When the opportunity with Eastern Suns presented itself he was quick to signal his interest.

While there have been tough times so far in 2016, the positives are that he has a definite plan for the future in place and the signs of that proving successful are beginning to show.

“I was coming back here and wanted to coach the Eastern Suns Men’s team at some point. I thought that would happen within a few years and it obviously ended up happening a little sooner,” he said.

“I also set up a business, Frontier Basketball, that was involved in individual workouts, group camps and I had an idea that we could help kids get to college in the States. I had those things bubbling in my mind, then the Suns job came up and it’s been a whirlwind ever since.”
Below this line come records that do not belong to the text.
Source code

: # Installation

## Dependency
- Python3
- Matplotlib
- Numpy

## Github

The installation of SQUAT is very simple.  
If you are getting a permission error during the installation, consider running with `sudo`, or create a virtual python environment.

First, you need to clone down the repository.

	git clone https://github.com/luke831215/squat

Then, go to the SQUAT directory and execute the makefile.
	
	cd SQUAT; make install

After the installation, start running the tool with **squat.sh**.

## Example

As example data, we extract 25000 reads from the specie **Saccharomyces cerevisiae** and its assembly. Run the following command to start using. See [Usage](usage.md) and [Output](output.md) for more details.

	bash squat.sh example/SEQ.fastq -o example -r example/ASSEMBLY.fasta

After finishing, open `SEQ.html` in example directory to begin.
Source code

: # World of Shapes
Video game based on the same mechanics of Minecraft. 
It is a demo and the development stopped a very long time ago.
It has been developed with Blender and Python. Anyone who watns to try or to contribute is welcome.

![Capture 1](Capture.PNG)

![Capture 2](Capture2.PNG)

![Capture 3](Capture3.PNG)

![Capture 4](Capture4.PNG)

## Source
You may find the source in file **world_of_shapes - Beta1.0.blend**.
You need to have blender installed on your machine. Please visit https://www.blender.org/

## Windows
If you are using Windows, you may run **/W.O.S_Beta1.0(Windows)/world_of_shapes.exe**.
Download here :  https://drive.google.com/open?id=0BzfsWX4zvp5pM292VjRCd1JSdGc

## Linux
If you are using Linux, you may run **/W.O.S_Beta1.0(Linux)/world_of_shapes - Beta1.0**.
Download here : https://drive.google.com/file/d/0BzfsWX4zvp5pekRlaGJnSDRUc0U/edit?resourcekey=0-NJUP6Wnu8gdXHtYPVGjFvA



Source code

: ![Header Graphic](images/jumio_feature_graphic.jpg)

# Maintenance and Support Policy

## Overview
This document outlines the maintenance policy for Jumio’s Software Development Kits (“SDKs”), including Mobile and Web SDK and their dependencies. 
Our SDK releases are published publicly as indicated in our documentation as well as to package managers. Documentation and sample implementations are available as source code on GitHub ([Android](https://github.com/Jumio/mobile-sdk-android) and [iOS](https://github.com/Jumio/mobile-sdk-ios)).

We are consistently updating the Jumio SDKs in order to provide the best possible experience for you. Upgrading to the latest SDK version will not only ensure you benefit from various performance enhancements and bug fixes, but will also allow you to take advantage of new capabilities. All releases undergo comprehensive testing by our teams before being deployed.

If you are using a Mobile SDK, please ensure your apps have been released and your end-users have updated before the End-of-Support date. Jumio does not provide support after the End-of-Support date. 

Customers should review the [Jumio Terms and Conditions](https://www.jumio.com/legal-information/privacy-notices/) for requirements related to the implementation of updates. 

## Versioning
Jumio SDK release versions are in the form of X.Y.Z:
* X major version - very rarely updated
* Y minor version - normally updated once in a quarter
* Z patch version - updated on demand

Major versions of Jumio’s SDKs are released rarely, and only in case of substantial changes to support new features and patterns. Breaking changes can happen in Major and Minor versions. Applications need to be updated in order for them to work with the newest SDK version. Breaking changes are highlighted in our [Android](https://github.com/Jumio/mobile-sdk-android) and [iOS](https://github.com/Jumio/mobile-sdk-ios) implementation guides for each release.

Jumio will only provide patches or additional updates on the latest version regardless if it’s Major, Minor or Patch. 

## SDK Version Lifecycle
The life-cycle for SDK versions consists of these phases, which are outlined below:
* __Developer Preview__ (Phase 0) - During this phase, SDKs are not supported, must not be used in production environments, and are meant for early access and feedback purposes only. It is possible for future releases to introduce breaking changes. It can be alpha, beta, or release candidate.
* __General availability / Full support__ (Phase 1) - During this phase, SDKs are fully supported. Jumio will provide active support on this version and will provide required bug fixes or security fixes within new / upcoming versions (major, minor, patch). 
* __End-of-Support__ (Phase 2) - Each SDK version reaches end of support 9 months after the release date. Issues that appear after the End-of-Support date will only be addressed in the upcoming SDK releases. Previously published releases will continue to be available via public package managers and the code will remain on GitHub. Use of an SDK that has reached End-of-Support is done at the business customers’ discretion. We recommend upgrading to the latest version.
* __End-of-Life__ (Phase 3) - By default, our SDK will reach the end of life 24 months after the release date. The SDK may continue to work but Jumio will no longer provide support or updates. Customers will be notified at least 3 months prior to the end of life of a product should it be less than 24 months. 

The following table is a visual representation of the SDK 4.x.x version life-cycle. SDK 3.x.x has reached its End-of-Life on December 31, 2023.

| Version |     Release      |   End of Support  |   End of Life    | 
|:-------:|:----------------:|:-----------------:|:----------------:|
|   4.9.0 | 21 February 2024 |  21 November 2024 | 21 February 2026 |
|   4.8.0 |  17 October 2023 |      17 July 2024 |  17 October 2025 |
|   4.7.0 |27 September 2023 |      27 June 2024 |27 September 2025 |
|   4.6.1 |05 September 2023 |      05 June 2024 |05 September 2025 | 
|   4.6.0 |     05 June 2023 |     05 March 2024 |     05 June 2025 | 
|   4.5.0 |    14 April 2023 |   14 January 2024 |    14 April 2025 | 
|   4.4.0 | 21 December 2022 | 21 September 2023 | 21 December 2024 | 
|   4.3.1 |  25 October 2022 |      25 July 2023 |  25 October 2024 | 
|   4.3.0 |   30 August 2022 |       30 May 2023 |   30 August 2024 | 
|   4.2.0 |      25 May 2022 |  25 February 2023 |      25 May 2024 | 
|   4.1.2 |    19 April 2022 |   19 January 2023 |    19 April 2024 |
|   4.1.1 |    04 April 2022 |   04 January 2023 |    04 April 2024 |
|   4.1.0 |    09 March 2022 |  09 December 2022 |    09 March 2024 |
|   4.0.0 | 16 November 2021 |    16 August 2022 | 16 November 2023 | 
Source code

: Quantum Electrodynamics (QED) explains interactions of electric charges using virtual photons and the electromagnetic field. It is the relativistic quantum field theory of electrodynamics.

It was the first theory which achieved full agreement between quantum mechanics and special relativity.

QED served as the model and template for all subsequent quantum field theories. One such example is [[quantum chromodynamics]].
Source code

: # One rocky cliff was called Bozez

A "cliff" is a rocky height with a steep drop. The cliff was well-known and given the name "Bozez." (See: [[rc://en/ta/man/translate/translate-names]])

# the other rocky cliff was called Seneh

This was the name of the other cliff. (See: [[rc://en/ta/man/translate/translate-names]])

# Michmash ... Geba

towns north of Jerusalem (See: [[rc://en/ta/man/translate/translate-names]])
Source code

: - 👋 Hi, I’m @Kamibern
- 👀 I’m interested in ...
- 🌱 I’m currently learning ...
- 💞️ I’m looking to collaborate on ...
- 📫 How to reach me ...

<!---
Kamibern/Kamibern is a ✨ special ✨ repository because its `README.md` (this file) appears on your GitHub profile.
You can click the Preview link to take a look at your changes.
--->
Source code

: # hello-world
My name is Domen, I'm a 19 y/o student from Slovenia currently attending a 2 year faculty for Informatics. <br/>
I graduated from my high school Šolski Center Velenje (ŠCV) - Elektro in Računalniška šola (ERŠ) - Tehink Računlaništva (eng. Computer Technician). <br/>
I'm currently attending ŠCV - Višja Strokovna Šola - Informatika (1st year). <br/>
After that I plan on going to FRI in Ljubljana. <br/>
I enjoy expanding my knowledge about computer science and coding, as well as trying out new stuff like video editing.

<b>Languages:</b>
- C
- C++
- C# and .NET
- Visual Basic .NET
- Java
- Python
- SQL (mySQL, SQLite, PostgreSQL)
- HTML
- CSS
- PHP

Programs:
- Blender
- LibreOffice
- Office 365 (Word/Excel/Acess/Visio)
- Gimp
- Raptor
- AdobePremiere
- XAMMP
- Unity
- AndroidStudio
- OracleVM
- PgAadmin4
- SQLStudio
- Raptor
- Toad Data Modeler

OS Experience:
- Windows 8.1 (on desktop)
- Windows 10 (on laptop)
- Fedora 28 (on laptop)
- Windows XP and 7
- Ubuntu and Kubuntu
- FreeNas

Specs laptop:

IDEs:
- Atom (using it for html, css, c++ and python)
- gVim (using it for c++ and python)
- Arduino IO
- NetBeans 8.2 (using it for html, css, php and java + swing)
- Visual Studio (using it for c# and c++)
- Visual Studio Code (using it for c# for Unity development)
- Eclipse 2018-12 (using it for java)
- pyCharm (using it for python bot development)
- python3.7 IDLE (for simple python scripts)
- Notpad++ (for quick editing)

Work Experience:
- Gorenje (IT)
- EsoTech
Clarke knows nothing he has achieved since this second phase of life in basketball would have been possible without the support of his wife Kelly.

“We don’t have kids which is partly why we were able to lock the door and go to America for two years,” Clarke said.

“She has been great and gave up her career as a librarian to come with me, and she couldn’t work over (in the USA) so she was stuck watching basketball games and cable television, and eating the American food, which she didn’t mind.

“She has given up everything for this and she loves basketball which makes my life so much easier. She always falls in love with my team and starts loving the guys and having favourites and all of that.

“She is an important part of everything we do along the way and without that it just wouldn’t have been possible.”